A significant portion of any application is the backend database/datastore, which include:

  • Managing resources and machines to support the datastore
  • Data migrations on schemas during application lifetime
  • Manually defining database indexes for responsive data retrieval
  • Coding caching logic to reduce application latency

The manual effort put toward these features becomes significant as the amount of data grows in size and complexity. More importantly, this effort is being spent over and over on a multitude of applications, each a trivial variation of the next.

General Solution

Abstractly, we desire to reduce this redundant workload by adding a layer of abstraction called ActiveData: Clients using ActiveData benefit from the features it provides and avoid the datastore management complexities. While the ActiveData implementers can focus on these common issues while being given a simpler data model, and simpler query language, upon which to calculate optimizations.

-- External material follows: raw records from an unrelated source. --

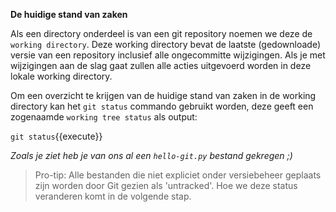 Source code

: **De huidige stand van zaken**

Als een directory onderdeel is van een git repository noemen we deze de `working directory`. Deze working directory bevat de laatste (gedownloade) versie van een repository inclusief alle ongecommitte wijzigingen. Als je met wijzigingen aan de slag gaat zullen alle acties uitgevoerd worden in deze lokale working directory.

Om een overzicht te krijgen van de huidige stand van zaken in de working directory kan het `git status` commando gebruikt worden, deze geeft een zogenaamde `working tree status` als output:

```git status```{{execute}}

*Zoals je ziet heb je van ons al een `hello-git.py` bestand gekregen ;)*

> Pro-tip: Alle bestanden die niet expliciet onder versiebeheer geplaats zijn worden door Git gezien als 'untracked'. Hoe we deze status veranderen komt in de volgende stap. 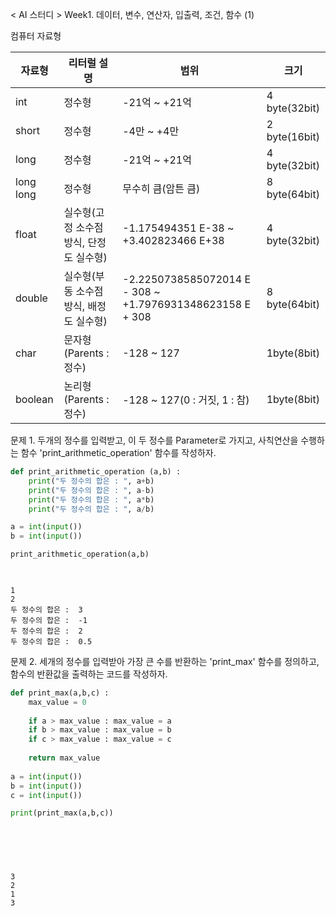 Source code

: < AI 스터디 > Week1. 데이터, 변수, 연산자, 입출력, 조건, 함수 (1)

컴퓨터 자료형 

| 자료형 | 리터럴 설명 | 범위 | 크기 |
| --- | --- | --- | --- |
| int | 정수형 | -21억 ~ +21억 | 4 byte(32bit) |
| short | 정수형 | -4만 ~ +4만 | 2 byte(16bit) |
| long | 정수형 | -21억 ~ +21억 | 4 byte(32bit) |
| long long | 정수형 | 무수히 큼(암튼 큼) | 8 byte(64bit) |
| float | 실수형(고정 소수점 방식, 단정도 실수형) | -1.175494351 E-38 ~ +3.402823466 E+38 | 4 byte(32bit) |
| double | 실수형(부동 소수점 방식, 배정도 실수형) | -2.2250738585072014 E - 308 ~ +1.7976931348623158 E + 308 | 8 byte(64bit) |
| char | 문자형(Parents : 정수) | -128 ~ 127 | 1byte(8bit) |
| boolean | 논리형(Parents : 정수) | -128 ~ 127(0 : 거짓, 1 : 참) | 1byte(8bit) |

문제 1. 두개의 정수를 입력받고, 이 두 정수를 Parameter로 가지고, 사칙연산을 수행하는 함수 'print_arithmetic_operation' 함수를 작성하자.


```python
def print_arithmetic_operation (a,b) :
    print("두 정수의 합은 : ", a+b)
    print("두 정수의 합은 : ", a-b)
    print("두 정수의 합은 : ", a*b)
    print("두 정수의 합은 : ", a/b)

a = int(input())
b = int(input())

print_arithmetic_operation(a,b)

    
```

    1
    2
    두 정수의 합은 :  3
    두 정수의 합은 :  -1
    두 정수의 합은 :  2
    두 정수의 합은 :  0.5
    

문제 2. 세개의 정수를 입력받아 가장 큰 수를 반환하는 'print_max' 함수를 정의하고, 함수의 반환값을 출력하는 코드를 작성하자.


```python
def print_max(a,b,c) :
    max_value = 0
    
    if a > max_value : max_value = a
    if b > max_value : max_value = b
    if c > max_value : max_value = c
        
    return max_value
        
a = int(input())
b = int(input())
c = int(input())

print(print_max(a,b,c))


    
    
    
```

    3
    2
    1
    3
    


```python

```


```python

```


```python

```


```python

```


```python

```


```python

```


```python

```


```python

```


```python

```


```python

```


```python

```


```python

```


```python

```


```python

```


```python

```


```python

```


```python

```


```python

```


```python

```


```python

```


```python

```


```python

```


```python

```


```python

```


```python

```


```python

```


```python

```




```python

```


```python

```


```python

```
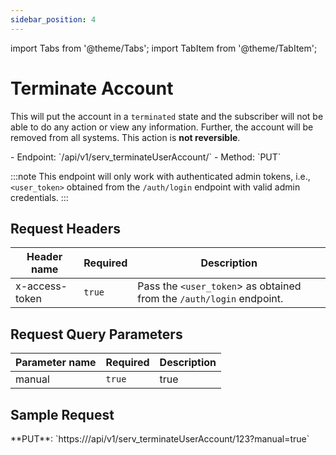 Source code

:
 ```yaml
---
sidebar_position: 4
---
```

import Tabs from '@theme/Tabs';
import TabItem from '@theme/TabItem';

# Terminate Account

This will put the account in a `terminated` state and the subscriber will not be able to do any action or view any information. Further, the account will be removed from all systems. This action is **not reversible**.

<div className="custom-block-peach">
- Endpoint: `/api/v1/serv_terminateUserAccount/<user_id>` 
- Method: `PUT`
</div>

:::note
This endpoint will only work with authenticated admin tokens, i.e., `<user_token>` obtained from the `/auth/login` endpoint with valid admin credentials.
:::

## Request Headers

|Header name|Required|Description|
|---|---|---|
|x-access-token|`true`|Pass the `<user_token`> as obtained from the `/auth/login` endpoint.|

## Request Query Parameters

|Parameter name|Required|Description|
|---|---|---|
|manual|`true`|true|

## Sample Request
<div className="custom-block-green">
	 **PUT**: `https://<api_url>/api/v1/serv_terminateUserAccount/123?manual=true`
</div>

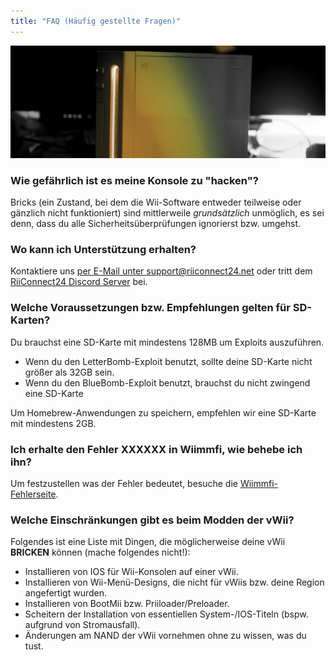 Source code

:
 ```yaml
---
title: "FAQ (Häufig gestellte Fragen)"
---
```


![RiiConnect24 Wii Logo Yellow](/images/Wii_Yellow_Gray.jpg)

### Wie gefährlich ist es meine Konsole zu "hacken"?
Bricks (ein Zustand, bei dem die Wii-Software entweder teilweise oder gänzlich nicht funktioniert) sind mittlerweile *grundsätzlich* unmöglich, es sei denn, dass du alle Sicherheitsüberprüfungen ignorierst bzw. umgehst.

### Wo kann ich Unterstützung erhalten?
Kontaktiere uns [per E-Mail unter support@riiconnect24.net](mailto:support@riiconnect24.net) oder tritt dem [RiiConnect24 Discord Server](https://discord.gg/b4Y7jfD) bei.

### Welche Voraussetzungen bzw. Empfehlungen gelten für SD-Karten?
Du brauchst eine SD-Karte mit mindestens 128MB um Exploits auszuführen.

- Wenn du den LetterBomb-Exploit benutzt, sollte deine SD-Karte nicht größer als 32GB sein.
- Wenn du den BlueBomb-Exploit benutzt, brauchst du nicht zwingend eine SD-Karte

Um Homebrew-Anwendungen zu speichern, empfehlen wir eine SD-Karte mit mindestens 2GB.

### Ich erhalte den Fehler XXXXXX in Wiimmfi, wie behebe ich ihn?
Um festzustellen was der Fehler bedeutet, besuche die [Wiimmfi-Fehlerseite](https://wiimmfi.de/error).

### Welche Einschränkungen gibt es beim Modden der vWii?
Folgendes ist eine Liste mit Dingen, die möglicherweise deine vWii **BRICKEN** können (mache folgendes nicht!):
* Installieren von IOS für Wii-Konsolen auf einer vWii.
* Installieren von Wii-Menü-Designs, die nicht für vWiis bzw. deine Region angefertigt wurden.
* Installieren von BootMii bzw. Priiloader/Preloader.
* Scheitern der Installation von essentiellen System-/IOS-Titeln (bspw. aufgrund von Stromausfall).
* Änderungen am NAND der vWii vornehmen ohne zu wissen, was du tust.
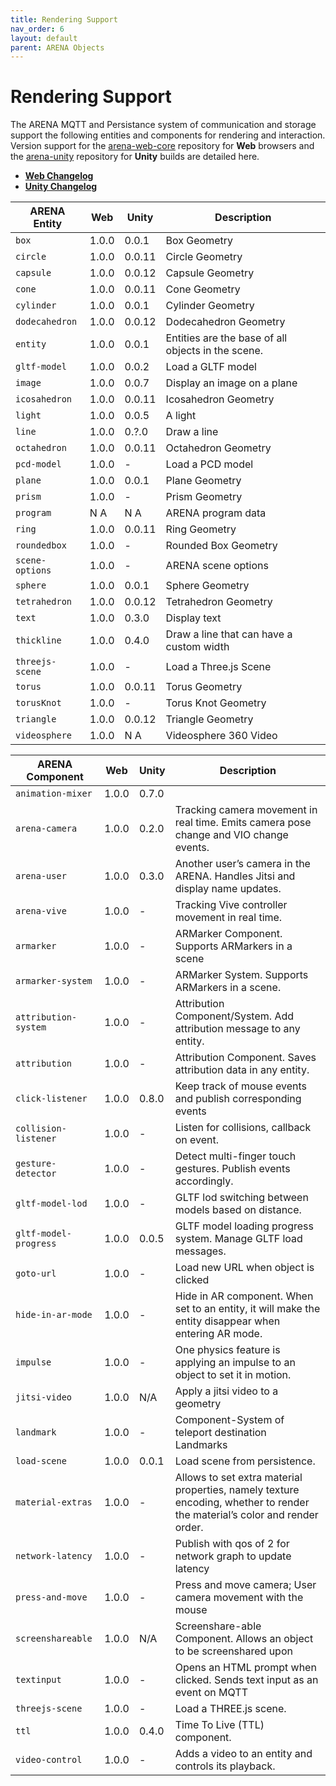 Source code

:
 ```yaml
---
title: Rendering Support
nav_order: 6
layout: default
parent: ARENA Objects
---
```


# Rendering Support

The ARENA MQTT and Persistance system of communication and storage support the following entities and components for rendering and interaction. Version support for the [arena-web-core](https://github.com/arenaxr/arena-web-core) repository for **Web** browsers and the [arena-unity](https://github.com/arenaxr/arena-unity) repository for **Unity** builds are detailed here.

- [**Web Changelog**](https://github.com/arenaxr/arena-web-core/blob/master/CHANGELOG.md)
- [**Unity Changelog**](https://github.com/arenaxr/arena-unity/blob/main/CHANGELOG.md)

| ARENA Entity    | Web   | Unity  | Description                                        |
| --------------- | ----- | ------ | -------------------------------------------------- |
| `box`           | 1.0.0 | 0.0.1  | Box Geometry                                       |
| `circle`        | 1.0.0 | 0.0.11 | Circle Geometry                                    |
| `capsule`       | 1.0.0 | 0.0.12 | Capsule Geometry                                   |
| `cone`          | 1.0.0 | 0.0.11 | Cone Geometry                                      |
| `cylinder`      | 1.0.0 | 0.0.1  | Cylinder Geometry                                  |
| `dodecahedron`  | 1.0.0 | 0.0.12 | Dodecahedron Geometry                              |
| `entity`        | 1.0.0 | 0.0.1  | Entities are the base of all objects in the scene. |
| `gltf-model`    | 1.0.0 | 0.0.2  | Load a GLTF model                                  |
| `image`         | 1.0.0 | 0.0.7  | Display an image on a plane                        |
| `icosahedron`   | 1.0.0 | 0.0.11 | Icosahedron Geometry                               |
| `light`         | 1.0.0 | 0.0.5  | A light                                            |
| `line`          | 1.0.0 | 0.?.0  | Draw a line                                        |
| `octahedron`    | 1.0.0 | 0.0.11 | Octahedron Geometry                                |
| `pcd-model`     | 1.0.0 | -      | Load a PCD model                                   |
| `plane`         | 1.0.0 | 0.0.1  | Plane Geometry                                     |
| `prism`         | 1.0.0 | -      | Prism Geometry                                     |
| `program`       | N A   | N A    | ARENA program data                                 |
| `ring`          | 1.0.0 | 0.0.11 | Ring Geometry                                      |
| `roundedbox`    | 1.0.0 | -      | Rounded Box Geometry                               |
| `scene-options` | 1.0.0 | -      | ARENA scene options                                |
| `sphere`        | 1.0.0 | 0.0.1  | Sphere Geometry                                    |
| `tetrahedron`   | 1.0.0 | 0.0.12 | Tetrahedron Geometry                               |
| `text`          | 1.0.0 | 0.3.0  | Display text                                       |
| `thickline`     | 1.0.0 | 0.4.0  | Draw a line that can have a custom width           |
| `threejs-scene` | 1.0.0 | -      | Load a Three.js Scene                              |
| `torus`         | 1.0.0 | 0.0.11 | Torus Geometry                                     |
| `torusKnot`     | 1.0.0 | -      | Torus Knot Geometry                                |
| `triangle`      | 1.0.0 | 0.0.12 | Triangle Geometry                                  |
| `videosphere`   | 1.0.0 | N A    | Videosphere 360 Video                              |

| ARENA Component       | Web   | Unity | Description                                                                                                                |
| --------------------- | ----- | ----- | -------------------------------------------------------------------------------------------------------------------------- |
| `animation-mixer`     | 1.0.0 | 0.7.0 |                                                                                                                           |
| `arena-camera`        | 1.0.0 | 0.2.0 | Tracking camera movement in real time. Emits camera pose change and VIO change events.                                     |
| `arena-user`          | 1.0.0 | 0.3.0 | Another user’s camera in the ARENA. Handles Jitsi and display name updates.                                                |
| `arena-vive`          | 1.0.0 | -     | Tracking Vive controller movement in real time.                                                                            |
| `armarker`            | 1.0.0 | -     | ARMarker Component. Supports ARMarkers in a scene                                                                          |
| `armarker-system`     | 1.0.0 | -     | ARMarker System. Supports ARMarkers in a scene.                                                                            |
| `attribution-system`  | 1.0.0 | -     | Attribution Component/System. Add attribution message to any entity.                                                       |
| `attribution`         | 1.0.0 | -     | Attribution Component. Saves attribution data in any entity.                                                               |
| `click-listener`      | 1.0.0 | 0.8.0 | Keep track of mouse events and publish corresponding events                                                                |
| `collision-listener`  | 1.0.0 | -     | Listen for collisions, callback on event.                                                                                  |
| `gesture-detector`    | 1.0.0 | -     | Detect multi-finger touch gestures. Publish events accordingly.                                                            |
| `gltf-model-lod`      | 1.0.0 | -     | GLTF lod switching between models based on distance.                                                                       |
| `gltf-model-progress` | 1.0.0 | 0.0.5 | GLTF model loading progress system. Manage GLTF load messages.                                                             |
| `goto-url`            | 1.0.0 | -     | Load new URL when object is clicked                                                                                        |
| `hide-in-ar-mode`     | 1.0.0 | -     | Hide in AR component. When set to an entity, it will make the entity disappear when entering AR mode.                      |
| `impulse`             | 1.0.0 | -     | One physics feature is applying an impulse to an object to set it in motion.                                               |
| `jitsi-video`         | 1.0.0 | N/A   | Apply a jitsi video to a geometry                                                                                          |
| `landmark`            | 1.0.0 | -     | Component-System of teleport destination Landmarks                                                                         |
| `load-scene`          | 1.0.0 | 0.0.1 | Load scene from persistence.                                                                                               |
| `material-extras`     | 1.0.0 | -     | Allows to set extra material properties, namely texture encoding, whether to render the material’s color and render order. |
| `network-latency`     | 1.0.0 | -     | Publish with qos of 2 for network graph to update latency                                                                  |
| `press-and-move`      | 1.0.0 | -     | Press and move camera; User camera movement with the mouse                                                                 |
| `screenshareable`     | 1.0.0 | N/A   | Screenshare-able Component. Allows an object to be screenshared upon                                                       |
| `textinput`           | 1.0.0 | -     | Opens an HTML prompt when clicked. Sends text input as an event on MQTT                                                    |
| `threejs-scene`       | 1.0.0 | -     | Load a THREE.js scene.                                                                                                     |
| `ttl`                 | 1.0.0 | 0.4.0 | Time To Live (TTL) component.                                                                                              |
| `video-control`       | 1.0.0 | -     | Adds a video to an entity and controls its playback.                                                                       |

Columnar datastores, have solved many (but not all) problems with changing schema. Query-directed indexing has been around for decades in Oracle's query optimization algorithms, and are available for free in ElasticSearch. We now have the technology to build an ActiveData solution.

By defining an ActiveData standard, we can innovate on both sides of the ActiveData abstraction layer independently

Client Architecture

Applications that leverage an active data warehouse can forgo significant server side development, if not all, and put the logic on the client side.